## DESCRIPTION OF THE TASK:
Whichever lines include the word "HTTP", copy them as they appear in the data.

## LISTED RECORDS:
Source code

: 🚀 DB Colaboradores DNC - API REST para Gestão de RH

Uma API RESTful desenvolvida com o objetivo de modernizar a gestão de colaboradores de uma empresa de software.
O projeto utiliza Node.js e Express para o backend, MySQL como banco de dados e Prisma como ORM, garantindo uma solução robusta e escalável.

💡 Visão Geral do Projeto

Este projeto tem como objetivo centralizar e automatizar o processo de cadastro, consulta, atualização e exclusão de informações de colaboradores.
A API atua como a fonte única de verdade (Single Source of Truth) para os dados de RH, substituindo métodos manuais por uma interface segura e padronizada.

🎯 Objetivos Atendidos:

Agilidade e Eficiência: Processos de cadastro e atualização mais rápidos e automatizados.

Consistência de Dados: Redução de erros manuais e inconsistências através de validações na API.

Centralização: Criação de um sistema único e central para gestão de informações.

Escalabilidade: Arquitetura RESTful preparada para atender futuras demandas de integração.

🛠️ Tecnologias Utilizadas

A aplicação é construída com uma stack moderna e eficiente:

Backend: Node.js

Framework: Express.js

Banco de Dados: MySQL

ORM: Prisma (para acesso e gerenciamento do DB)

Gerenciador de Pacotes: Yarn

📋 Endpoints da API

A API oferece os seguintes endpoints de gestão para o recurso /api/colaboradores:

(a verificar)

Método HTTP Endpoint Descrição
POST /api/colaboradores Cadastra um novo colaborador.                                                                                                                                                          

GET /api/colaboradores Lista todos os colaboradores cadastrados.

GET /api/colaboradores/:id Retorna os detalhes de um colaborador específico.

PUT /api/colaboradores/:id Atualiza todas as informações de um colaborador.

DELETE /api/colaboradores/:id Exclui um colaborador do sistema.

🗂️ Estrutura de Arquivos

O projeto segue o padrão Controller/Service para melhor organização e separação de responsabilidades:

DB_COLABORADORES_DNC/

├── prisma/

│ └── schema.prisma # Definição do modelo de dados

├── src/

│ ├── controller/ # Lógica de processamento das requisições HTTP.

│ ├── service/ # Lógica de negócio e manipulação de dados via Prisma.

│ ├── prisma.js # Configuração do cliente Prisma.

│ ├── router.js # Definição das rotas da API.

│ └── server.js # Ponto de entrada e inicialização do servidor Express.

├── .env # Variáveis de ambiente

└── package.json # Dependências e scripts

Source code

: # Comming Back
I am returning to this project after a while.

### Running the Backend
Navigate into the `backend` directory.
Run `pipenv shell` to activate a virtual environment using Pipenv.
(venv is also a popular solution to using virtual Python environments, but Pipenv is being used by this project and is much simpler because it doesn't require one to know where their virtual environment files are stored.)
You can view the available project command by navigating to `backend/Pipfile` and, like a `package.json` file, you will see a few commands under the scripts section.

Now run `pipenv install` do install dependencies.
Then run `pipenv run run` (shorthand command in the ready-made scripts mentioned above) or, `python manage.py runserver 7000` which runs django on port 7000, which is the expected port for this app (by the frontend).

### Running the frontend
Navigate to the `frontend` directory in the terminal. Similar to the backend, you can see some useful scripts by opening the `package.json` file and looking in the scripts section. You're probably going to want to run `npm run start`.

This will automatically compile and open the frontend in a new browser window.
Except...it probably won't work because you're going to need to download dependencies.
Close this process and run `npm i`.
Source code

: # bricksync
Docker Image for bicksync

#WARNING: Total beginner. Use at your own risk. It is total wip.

## FINISHED TASK:
Método HTTP Endpoint Descrição
│ ├── controller/ # Lógica de processamento das requisições HTTP.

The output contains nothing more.